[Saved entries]
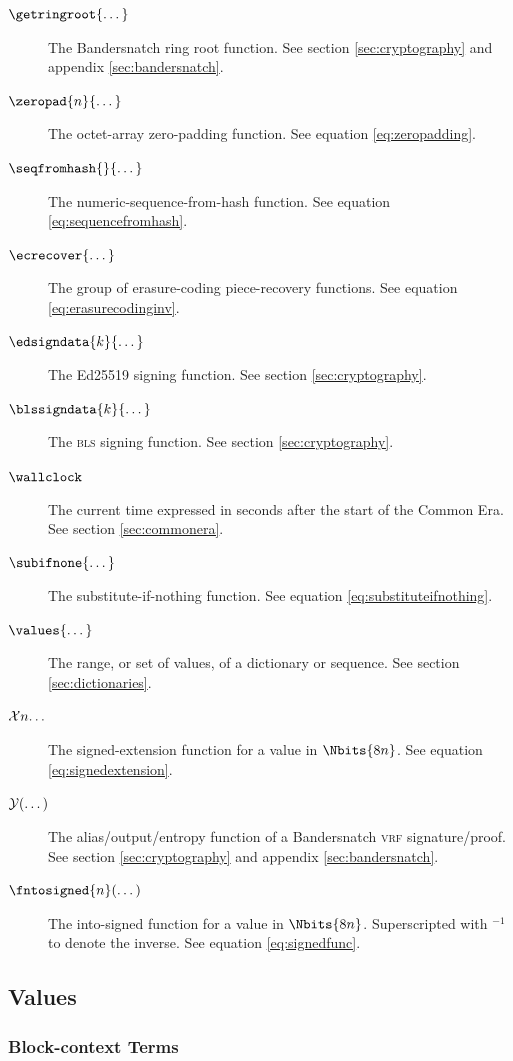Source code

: \begin{description}
  \item[$\getringroot{\dots}$] The Bandersnatch ring root function. See section \ref{sec:cryptography} and appendix \ref{sec:bandersnatch}.
  \item[$\zeropad{n}{\dots}$] The octet-array zero-padding function. See equation \ref{eq:zeropadding}.
  \item[$\seqfromhash{}{\dots}$] The numeric-sequence-from-hash function. See equation \ref{eq:sequencefromhash}.
  \item[$\ecrecover{\dots}$] The group of erasure-coding piece-recovery functions. See equation \ref{eq:erasurecodinginv}.
  \item[$\edsigndata{k}{\dots}$] The Ed25519 signing function. See section \ref{sec:cryptography}.
  \item[$\blssigndata{k}{\dots}$] The \textsc{bls} signing function. See section \ref{sec:cryptography}.
  \item[$\wallclock$] The current time expressed in seconds after the start of the \Jam Common Era. See section \ref{sec:commonera}.
  \item[$\subifnone{\dots}$] The substitute-if-nothing function. See equation \ref{eq:substituteifnothing}.
  \item[$\values{\dots}$] The range, or set of values, of a dictionary or sequence. See section \ref{sec:dictionaries}.
  \item[$\sext{n}{\dots}$] The signed-extension function for a value in $\Nbits{8n}$. See equation \ref{eq:signedextension}.
  \item[$\banderout{\dots}$] The alias/output/entropy function of a Bandersnatch \textsc{vrf} signature/proof. See section \ref{sec:cryptography} and appendix \ref{sec:bandersnatch}.
  \item[$\fntosigned{n}(\dots)$] The into-signed function for a value in $\Nbits{8n}$. Superscripted with ${}^{-1}$ to denote the inverse. See equation \ref{eq:signedfunc}.
\end{description}

\subsection{Values}

\subsubsection{Block-context Terms}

_Task statement_
The answer is to be the lines from the one holding "The current time" through the end of the data above, transcribed character for character, both ends included.

_Answer below_
  \item[$\wallclock$] The current time expressed in seconds after the start of the \Jam Common Era. See section \ref{sec:commonera}.
  \item[$\subifnone{\dots}$] The substitute-if-nothing function. See equation \ref{eq:substituteifnothing}.
  \item[$\values{\dots}$] The range, or set of values, of a dictionary or sequence. See section \ref{sec:dictionaries}.
  \item[$\sext{n}{\dots}$] The signed-extension function for a value in $\Nbits{8n}$. See equation \ref{eq:signedextension}.
  \item[$\banderout{\dots}$] The alias/output/entropy function of a Bandersnatch \textsc{vrf} signature/proof. See section \ref{sec:cryptography} and appendix \ref{sec:bandersnatch}.
  \item[$\fntosigned{n}(\dots)$] The into-signed function for a value in $\Nbits{8n}$. Superscripted with ${}^{-1}$ to denote the inverse. See equation \ref{eq:signedfunc}.
\end{description}

\subsection{Values}

\subsubsection{Block-context Terms}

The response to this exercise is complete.